WORK TASK:
Go through the material below line by line and count those containing "name". Write the count and nothing more.

INFORMATION:
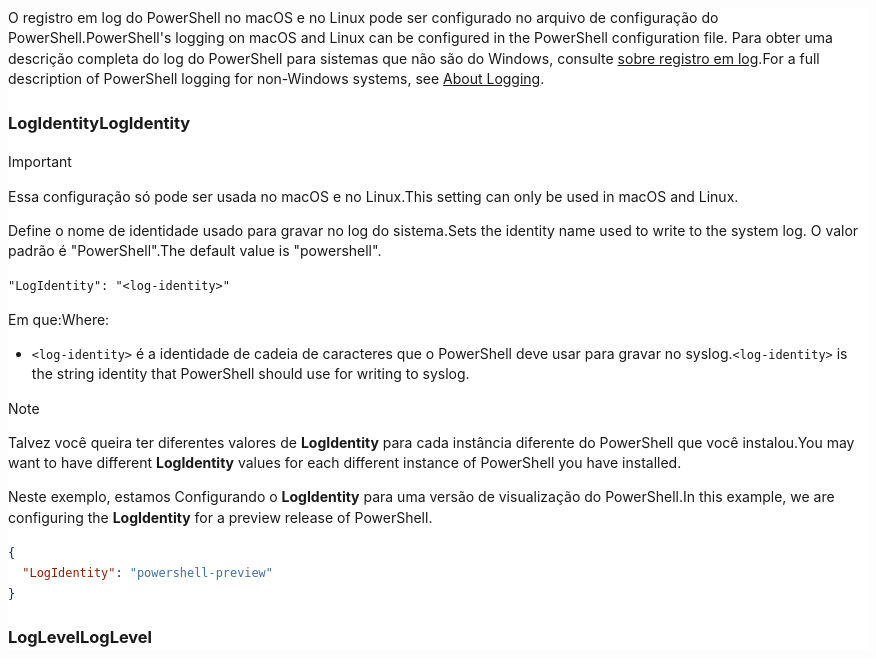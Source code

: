 <span data-ttu-id="4e9f5-173">O registro em log do PowerShell no macOS e no Linux pode ser configurado no arquivo de configuração do PowerShell.</span><span class="sxs-lookup"><span data-stu-id="4e9f5-173">PowerShell's logging on macOS and Linux can be configured in the PowerShell configuration file.</span></span> <span data-ttu-id="4e9f5-174">Para obter uma descrição completa do log do PowerShell para sistemas que não são do Windows, consulte [sobre registro em log](./about_Logging_Non-Windows.md).</span><span class="sxs-lookup"><span data-stu-id="4e9f5-174">For a full description of PowerShell logging for non-Windows systems, see [About Logging](./about_Logging_Non-Windows.md).</span></span>

### <a name="logidentity"></a><span data-ttu-id="4e9f5-175">LogIdentity</span><span class="sxs-lookup"><span data-stu-id="4e9f5-175">LogIdentity</span></span>

> [!IMPORTANT]
> <span data-ttu-id="4e9f5-176">Essa configuração só pode ser usada no macOS e no Linux.</span><span class="sxs-lookup"><span data-stu-id="4e9f5-176">This setting can only be used in macOS and Linux.</span></span>

<span data-ttu-id="4e9f5-177">Define o nome de identidade usado para gravar no log do sistema.</span><span class="sxs-lookup"><span data-stu-id="4e9f5-177">Sets the identity name used to write to the system log.</span></span> <span data-ttu-id="4e9f5-178">O valor padrão é "PowerShell".</span><span class="sxs-lookup"><span data-stu-id="4e9f5-178">The default value is "powershell".</span></span>

```Schema
"LogIdentity": "<log-identity>"
```

<span data-ttu-id="4e9f5-179">Em que:</span><span class="sxs-lookup"><span data-stu-id="4e9f5-179">Where:</span></span>

- <span data-ttu-id="4e9f5-180">`<log-identity>` é a identidade de cadeia de caracteres que o PowerShell deve usar para gravar no syslog.</span><span class="sxs-lookup"><span data-stu-id="4e9f5-180">`<log-identity>` is the string identity that PowerShell should use for writing to syslog.</span></span>

> [!NOTE]
> <span data-ttu-id="4e9f5-181">Talvez você queira ter diferentes valores de **LogIdentity** para cada instância diferente do PowerShell que você instalou.</span><span class="sxs-lookup"><span data-stu-id="4e9f5-181">You may want to have different **LogIdentity** values for each different instance of PowerShell you have installed.</span></span>

<span data-ttu-id="4e9f5-182">Neste exemplo, estamos Configurando o **LogIdentity** para uma versão de visualização do PowerShell.</span><span class="sxs-lookup"><span data-stu-id="4e9f5-182">In this example, we are configuring the **LogIdentity** for a preview release of PowerShell.</span></span>

```json
{
  "LogIdentity": "powershell-preview"
}
```

### <a name="loglevel"></a><span data-ttu-id="4e9f5-183">LogLevel</span><span class="sxs-lookup"><span data-stu-id="4e9f5-183">LogLevel</span></span>


[RFC0029]: https://github.com/PowerShell/PowerShell-RFC/blob/master/5-Final/RFC0029-Support-Experimental-Features.md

SOLUTION:
3